Increased business would presumably necessitate hiring more people.

“There are now several months of data showing job losses in full-service restaurants in D.C., while in the same period, full-service restaurants in the immediate suburbs are gaining jobs," Mike Whatley, VP of state affairs and grassroots advocacy for the National Restaurant Association, said in a statement to Restaurant Business. "This data continues to confirm that tip credit elimination policies are bad for employees, customers and operators.”

Industry officials acknowledge that factors other than a reduction in Washington’s tip credit could have prompted full-service places in the District to eliminate jobs between May and last November, the most recent month for which detailed local data was available from BLS.

Washington operators say they’ve also been struggling because many white-collar employees are still working at home rather than trekking downtown to their offices.
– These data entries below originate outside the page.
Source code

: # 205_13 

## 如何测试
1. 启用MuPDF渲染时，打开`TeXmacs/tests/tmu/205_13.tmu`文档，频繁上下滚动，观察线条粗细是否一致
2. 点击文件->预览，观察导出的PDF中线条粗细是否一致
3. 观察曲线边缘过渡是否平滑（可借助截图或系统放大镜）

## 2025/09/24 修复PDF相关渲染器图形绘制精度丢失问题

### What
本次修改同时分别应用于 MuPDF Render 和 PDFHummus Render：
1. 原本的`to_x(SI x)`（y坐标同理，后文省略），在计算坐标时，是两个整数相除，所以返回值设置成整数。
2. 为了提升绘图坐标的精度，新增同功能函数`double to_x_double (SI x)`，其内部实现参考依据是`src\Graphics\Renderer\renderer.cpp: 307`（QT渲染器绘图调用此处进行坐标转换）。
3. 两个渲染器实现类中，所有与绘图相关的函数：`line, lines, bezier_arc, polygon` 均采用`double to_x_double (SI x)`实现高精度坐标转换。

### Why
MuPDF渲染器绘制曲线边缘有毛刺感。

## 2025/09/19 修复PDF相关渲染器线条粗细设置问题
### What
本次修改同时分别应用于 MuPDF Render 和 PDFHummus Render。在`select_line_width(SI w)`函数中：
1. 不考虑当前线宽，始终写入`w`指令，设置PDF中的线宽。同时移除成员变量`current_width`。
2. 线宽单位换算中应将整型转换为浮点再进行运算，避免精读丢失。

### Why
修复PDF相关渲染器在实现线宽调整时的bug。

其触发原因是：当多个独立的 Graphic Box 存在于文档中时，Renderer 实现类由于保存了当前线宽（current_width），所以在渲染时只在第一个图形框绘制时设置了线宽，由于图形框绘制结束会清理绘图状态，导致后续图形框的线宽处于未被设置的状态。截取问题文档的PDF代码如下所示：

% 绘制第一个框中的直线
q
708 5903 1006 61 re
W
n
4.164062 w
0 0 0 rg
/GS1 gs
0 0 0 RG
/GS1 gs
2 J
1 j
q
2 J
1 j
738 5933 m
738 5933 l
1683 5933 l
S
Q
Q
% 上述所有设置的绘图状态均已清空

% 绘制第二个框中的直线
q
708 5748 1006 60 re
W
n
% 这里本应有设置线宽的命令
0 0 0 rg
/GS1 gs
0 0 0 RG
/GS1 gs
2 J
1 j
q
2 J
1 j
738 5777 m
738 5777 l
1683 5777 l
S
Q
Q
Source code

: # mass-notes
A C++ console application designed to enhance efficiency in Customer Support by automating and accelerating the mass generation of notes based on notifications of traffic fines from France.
They also contend that rising nighttime crime within the district is scaring away tourists and keeping residents at home.

But NRA economist Bruce Grindy noted in his analysis that full-service restaurants created 2,000 jobs between May and November of 2022, a 7.7% expansion of the sector’s workforce, when those factors were already being felt.
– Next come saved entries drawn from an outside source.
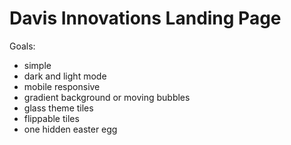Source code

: # Davis Innovations Landing Page

Goals:
 - simple
 - dark and light mode
 - mobile responsive
 - gradient background or moving bubbles
 - glass theme tiles
 - flippable tiles
 - one hidden easter egg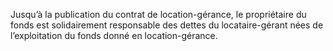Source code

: Jusqu’à la publication du contrat de location-gérance, le propriétaire du fonds est
solidairement responsable des dettes du locataire-gérant nées de l’exploitation du fonds donné
en location-gérance.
In addition, he wrote, limited-service establishments hired 400 more people while full-service places were cutting 1,400 positions between May and November of last year.  

The analysis comes as full-service restaurants in Maryland face another attempt to kill that state’s tip credit. Employers there are permitted to pay tipped workers just $3.63 an hour statewide and $4 an hour in Montgomery County if the servers and bartenders collect enough in tips to bring them up to the statewide minimum wage of $15 an hour (or $16.70 per hour for Montgomery County businesses with at least 51 employees.)

Lawmakers introduced a bill last September to end the tip credit and require employers to pay tipped workers the same minimum as non-tipped employees receive.

A similar proposal was floated without passage in March.

Labor groups like One Fair Wage are also trying to kill the tip credit in Illinois, Ohio, Massachusetts, Arizona and Connecticut. The efforts there are focused on repealing the employer break via referenda on the November ballot.

That route was pursued successfully in Washington, D.C., by One Fair Wage in November 2022. Voters passed a ballot initiative to phase out the tip credit over several years and entitle all employees to a direct wage from their employers of at least $17 an hour, the highest state level in the nation.

Because of the impact reported by D.C. operators, RAMW is lobbying local lawmakers to kill in the credit in one move rather than stretch it out over several years. They refer to that remedy as ripping off the BandAid.

Correction: An earlier version of this story incorrectly stated the minimum wages for tipped employees in Maryland and its Montgomery County. The minimum wage for the county was also misstated.